Wednesday, March 21, 2012

New Hope

I love Spring.  The smells in the air change from dead leaves, which have their own appeal, to my rose bushes blooming.  With winter finally leaving, although honestly, this winter really should not be called winter.  Let's call it spring-lite.  With SL finally gone and spring here, there is time for renewal.

Lately, 2 am arrives and I am again staring at the darkness outside.  Praying for miracles.  Praying for solace.  Praying for redemption.  But, 2 am rarely brings me much relief.

But, this morning I realized that maybe, just maybe, my prayers have been answered.  Nothing has changed, except me.  And maybe, that is what was needed.  What was necessary.  There is so much darkness and so much pain, but it is peppered with a new realization.  A new hope.  So, maybe my prayer for solace is just this.  Hope. 

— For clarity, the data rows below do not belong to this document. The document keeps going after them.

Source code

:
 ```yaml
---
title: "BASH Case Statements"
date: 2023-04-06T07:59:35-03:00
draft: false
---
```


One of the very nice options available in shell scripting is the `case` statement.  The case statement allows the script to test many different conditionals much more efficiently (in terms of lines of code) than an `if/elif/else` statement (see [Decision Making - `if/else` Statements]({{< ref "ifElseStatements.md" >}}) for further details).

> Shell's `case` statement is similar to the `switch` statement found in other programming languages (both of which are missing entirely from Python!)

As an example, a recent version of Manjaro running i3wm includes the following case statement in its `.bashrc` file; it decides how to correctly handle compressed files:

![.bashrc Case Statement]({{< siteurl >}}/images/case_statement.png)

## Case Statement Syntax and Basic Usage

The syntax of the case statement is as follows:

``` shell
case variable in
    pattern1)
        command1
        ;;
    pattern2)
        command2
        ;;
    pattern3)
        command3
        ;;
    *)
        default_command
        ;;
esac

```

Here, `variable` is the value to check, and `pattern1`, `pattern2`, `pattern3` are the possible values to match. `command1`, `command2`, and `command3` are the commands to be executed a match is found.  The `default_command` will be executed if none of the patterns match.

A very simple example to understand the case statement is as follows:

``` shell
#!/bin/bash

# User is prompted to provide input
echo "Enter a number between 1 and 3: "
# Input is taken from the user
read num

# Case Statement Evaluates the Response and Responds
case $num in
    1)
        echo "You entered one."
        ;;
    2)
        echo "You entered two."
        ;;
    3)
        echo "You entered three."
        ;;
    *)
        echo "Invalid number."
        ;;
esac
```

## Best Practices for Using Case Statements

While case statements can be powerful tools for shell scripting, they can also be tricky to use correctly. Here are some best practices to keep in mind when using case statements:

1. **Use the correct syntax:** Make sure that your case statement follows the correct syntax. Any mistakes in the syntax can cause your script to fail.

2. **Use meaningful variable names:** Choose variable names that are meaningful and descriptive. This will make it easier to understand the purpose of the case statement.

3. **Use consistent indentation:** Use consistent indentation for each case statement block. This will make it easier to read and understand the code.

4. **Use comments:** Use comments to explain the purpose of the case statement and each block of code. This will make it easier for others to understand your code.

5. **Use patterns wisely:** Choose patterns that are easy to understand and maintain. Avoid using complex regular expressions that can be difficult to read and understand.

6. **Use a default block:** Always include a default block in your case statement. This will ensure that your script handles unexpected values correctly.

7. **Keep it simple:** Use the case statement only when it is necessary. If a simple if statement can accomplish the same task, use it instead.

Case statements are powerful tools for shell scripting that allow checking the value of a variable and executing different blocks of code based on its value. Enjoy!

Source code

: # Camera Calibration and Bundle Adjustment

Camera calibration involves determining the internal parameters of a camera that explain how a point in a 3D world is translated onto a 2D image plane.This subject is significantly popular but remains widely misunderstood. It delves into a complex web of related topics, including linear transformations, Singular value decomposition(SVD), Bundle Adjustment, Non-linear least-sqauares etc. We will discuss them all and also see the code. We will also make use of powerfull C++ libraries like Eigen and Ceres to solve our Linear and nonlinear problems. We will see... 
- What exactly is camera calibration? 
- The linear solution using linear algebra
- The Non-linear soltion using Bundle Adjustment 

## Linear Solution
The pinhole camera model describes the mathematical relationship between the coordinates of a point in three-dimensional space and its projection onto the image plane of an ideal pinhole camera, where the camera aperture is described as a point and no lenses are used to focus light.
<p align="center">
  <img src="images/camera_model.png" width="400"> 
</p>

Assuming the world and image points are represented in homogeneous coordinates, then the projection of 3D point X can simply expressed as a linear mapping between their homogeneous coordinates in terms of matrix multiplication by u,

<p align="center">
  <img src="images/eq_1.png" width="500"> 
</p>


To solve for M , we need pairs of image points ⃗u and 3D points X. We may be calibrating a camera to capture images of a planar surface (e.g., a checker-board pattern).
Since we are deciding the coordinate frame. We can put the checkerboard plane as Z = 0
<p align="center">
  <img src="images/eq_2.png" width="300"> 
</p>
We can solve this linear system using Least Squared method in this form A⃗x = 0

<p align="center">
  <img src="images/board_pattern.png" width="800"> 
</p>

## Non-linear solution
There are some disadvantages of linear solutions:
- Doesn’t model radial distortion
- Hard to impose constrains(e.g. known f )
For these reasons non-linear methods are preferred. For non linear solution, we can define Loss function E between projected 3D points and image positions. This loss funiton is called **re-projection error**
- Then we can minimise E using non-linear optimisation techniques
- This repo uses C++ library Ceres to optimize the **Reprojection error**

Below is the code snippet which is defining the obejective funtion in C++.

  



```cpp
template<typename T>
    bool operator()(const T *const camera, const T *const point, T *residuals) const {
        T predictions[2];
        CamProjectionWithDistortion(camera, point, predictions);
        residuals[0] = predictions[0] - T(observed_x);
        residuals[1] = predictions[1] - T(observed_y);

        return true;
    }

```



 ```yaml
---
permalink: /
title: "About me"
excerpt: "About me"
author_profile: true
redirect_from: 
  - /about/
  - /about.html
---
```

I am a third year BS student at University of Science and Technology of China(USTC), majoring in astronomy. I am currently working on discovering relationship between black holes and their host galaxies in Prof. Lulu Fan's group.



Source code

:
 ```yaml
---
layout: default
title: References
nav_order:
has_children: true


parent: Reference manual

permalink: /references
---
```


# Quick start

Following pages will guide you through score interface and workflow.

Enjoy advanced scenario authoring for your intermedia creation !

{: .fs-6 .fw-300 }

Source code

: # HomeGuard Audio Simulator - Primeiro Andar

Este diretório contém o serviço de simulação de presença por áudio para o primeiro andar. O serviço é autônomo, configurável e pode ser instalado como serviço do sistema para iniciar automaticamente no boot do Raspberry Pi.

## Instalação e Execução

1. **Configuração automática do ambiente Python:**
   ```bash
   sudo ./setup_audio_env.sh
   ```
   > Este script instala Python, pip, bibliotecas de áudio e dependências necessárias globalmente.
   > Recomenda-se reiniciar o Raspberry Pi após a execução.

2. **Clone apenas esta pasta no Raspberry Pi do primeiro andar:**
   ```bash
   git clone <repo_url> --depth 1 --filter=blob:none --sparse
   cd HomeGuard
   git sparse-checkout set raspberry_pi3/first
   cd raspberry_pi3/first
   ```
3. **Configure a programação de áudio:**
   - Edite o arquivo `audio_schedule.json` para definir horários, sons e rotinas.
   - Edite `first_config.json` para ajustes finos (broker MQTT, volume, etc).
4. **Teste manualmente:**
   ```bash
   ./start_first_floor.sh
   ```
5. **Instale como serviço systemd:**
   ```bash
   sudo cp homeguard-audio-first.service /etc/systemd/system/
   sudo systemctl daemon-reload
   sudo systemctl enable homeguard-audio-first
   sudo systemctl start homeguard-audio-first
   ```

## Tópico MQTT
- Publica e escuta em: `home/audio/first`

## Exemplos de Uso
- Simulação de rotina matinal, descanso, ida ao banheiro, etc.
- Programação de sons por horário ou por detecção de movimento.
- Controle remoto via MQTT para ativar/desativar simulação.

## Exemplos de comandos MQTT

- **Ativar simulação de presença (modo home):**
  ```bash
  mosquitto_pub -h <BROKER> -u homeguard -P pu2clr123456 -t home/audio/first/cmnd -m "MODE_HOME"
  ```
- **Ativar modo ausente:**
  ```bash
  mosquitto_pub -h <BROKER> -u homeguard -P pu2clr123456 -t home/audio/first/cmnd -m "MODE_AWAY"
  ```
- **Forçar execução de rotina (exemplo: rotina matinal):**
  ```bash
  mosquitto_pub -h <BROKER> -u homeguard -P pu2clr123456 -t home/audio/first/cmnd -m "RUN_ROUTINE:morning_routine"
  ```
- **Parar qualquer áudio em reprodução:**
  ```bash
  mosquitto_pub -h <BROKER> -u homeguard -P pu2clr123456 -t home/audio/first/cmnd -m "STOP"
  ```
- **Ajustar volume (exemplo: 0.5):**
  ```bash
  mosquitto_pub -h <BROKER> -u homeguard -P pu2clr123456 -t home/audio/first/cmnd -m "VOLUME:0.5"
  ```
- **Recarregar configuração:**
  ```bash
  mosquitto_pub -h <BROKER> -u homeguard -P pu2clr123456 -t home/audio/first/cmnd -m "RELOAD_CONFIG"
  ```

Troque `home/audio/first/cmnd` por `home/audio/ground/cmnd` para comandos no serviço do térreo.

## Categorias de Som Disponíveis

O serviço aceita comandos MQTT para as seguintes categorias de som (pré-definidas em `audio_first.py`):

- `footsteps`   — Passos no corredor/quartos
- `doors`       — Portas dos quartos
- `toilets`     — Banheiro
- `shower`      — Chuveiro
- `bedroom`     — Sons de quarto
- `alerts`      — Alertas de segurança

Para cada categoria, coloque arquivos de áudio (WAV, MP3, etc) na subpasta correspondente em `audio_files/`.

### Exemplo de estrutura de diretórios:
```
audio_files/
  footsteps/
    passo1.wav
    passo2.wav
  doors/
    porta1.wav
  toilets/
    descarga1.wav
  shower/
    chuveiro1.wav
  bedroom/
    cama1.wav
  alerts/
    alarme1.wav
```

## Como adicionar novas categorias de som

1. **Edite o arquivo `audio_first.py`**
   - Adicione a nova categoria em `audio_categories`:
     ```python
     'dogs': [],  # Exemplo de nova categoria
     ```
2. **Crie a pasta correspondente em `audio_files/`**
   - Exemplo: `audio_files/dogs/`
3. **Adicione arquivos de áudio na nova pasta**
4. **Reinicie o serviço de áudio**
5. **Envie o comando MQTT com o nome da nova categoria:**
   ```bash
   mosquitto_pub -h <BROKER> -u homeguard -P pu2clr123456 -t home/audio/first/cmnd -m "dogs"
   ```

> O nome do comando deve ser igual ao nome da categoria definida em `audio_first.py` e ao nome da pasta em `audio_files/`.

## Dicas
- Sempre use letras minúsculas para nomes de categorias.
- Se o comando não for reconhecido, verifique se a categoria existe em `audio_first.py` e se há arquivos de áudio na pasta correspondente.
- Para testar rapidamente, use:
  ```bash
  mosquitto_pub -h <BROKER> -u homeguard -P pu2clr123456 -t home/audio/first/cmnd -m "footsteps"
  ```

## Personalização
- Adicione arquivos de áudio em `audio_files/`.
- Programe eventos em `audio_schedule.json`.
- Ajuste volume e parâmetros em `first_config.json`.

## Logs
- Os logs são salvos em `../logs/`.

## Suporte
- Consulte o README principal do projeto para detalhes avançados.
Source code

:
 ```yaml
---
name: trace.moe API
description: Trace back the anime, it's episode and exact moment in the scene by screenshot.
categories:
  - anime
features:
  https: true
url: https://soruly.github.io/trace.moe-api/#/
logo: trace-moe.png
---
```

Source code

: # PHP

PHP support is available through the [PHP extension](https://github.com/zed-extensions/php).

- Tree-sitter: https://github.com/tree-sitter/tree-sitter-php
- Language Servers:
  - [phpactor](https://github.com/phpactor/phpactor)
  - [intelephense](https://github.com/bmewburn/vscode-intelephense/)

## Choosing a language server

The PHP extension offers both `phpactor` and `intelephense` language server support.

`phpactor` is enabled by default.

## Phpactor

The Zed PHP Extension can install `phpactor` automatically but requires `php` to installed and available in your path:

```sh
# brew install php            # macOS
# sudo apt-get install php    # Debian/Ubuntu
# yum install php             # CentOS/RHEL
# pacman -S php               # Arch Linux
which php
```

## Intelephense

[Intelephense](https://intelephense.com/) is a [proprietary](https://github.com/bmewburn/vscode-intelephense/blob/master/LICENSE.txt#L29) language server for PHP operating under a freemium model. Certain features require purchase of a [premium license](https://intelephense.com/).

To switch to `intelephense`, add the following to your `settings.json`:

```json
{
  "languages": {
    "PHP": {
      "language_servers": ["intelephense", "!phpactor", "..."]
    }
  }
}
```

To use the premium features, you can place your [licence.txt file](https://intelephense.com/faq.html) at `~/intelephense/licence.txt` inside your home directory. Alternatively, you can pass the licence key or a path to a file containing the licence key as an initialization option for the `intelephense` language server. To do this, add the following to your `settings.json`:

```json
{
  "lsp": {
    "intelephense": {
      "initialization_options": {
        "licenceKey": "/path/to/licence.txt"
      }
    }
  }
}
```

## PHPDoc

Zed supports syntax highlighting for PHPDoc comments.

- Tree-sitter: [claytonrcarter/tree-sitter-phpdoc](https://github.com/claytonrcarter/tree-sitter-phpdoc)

Redemption.  Well, that is another story.  One left inside for a little longer.  Everyone always said that my big mouth would get me into trouble.  It most certainly has on many occasions.  But this time, it seems to have seeped into places and to have been discussed by many.  In fact, my words have been passed around the masses.  And, that has made me sad.  Sadder than I thought was possible.  Because, now it seems that standing up for others and standing up for injustice sometimes simply doesn't matter.  That is why I am sad.  Not that my mouth got me in trouble, but rather that my words of worry, of pain, of concern, were twisted and made into fodder for other people's agendas.  That is what saddens me.  People don't matter. Hurting others to make someone else look better does.  So, while I wish and I hope to be accepted.  I think I would rather stand out and be ostracized.  I think in the long run, I am better off.

Now, do not mistake my words for pettiness or even mean spirited!  No, my agenda here is not to point fingers, but rather to point at myself.  To see the world half full in a half empty society is hard and I am doing the best I can.  My best. Simply my best.  By using my words.  If nothing else, I am going to be honest with myself and I can be hated for that.  I honestly don't have the energy to care anymore.

So, while my words are cayenne pepper tinged right now, and I try so hard to keep my world sugar lined...I am simply not there yet.  Not just yet.

So, I guess today I am going to listen to the Beatles and just LET IT BE.  For today, that is enough.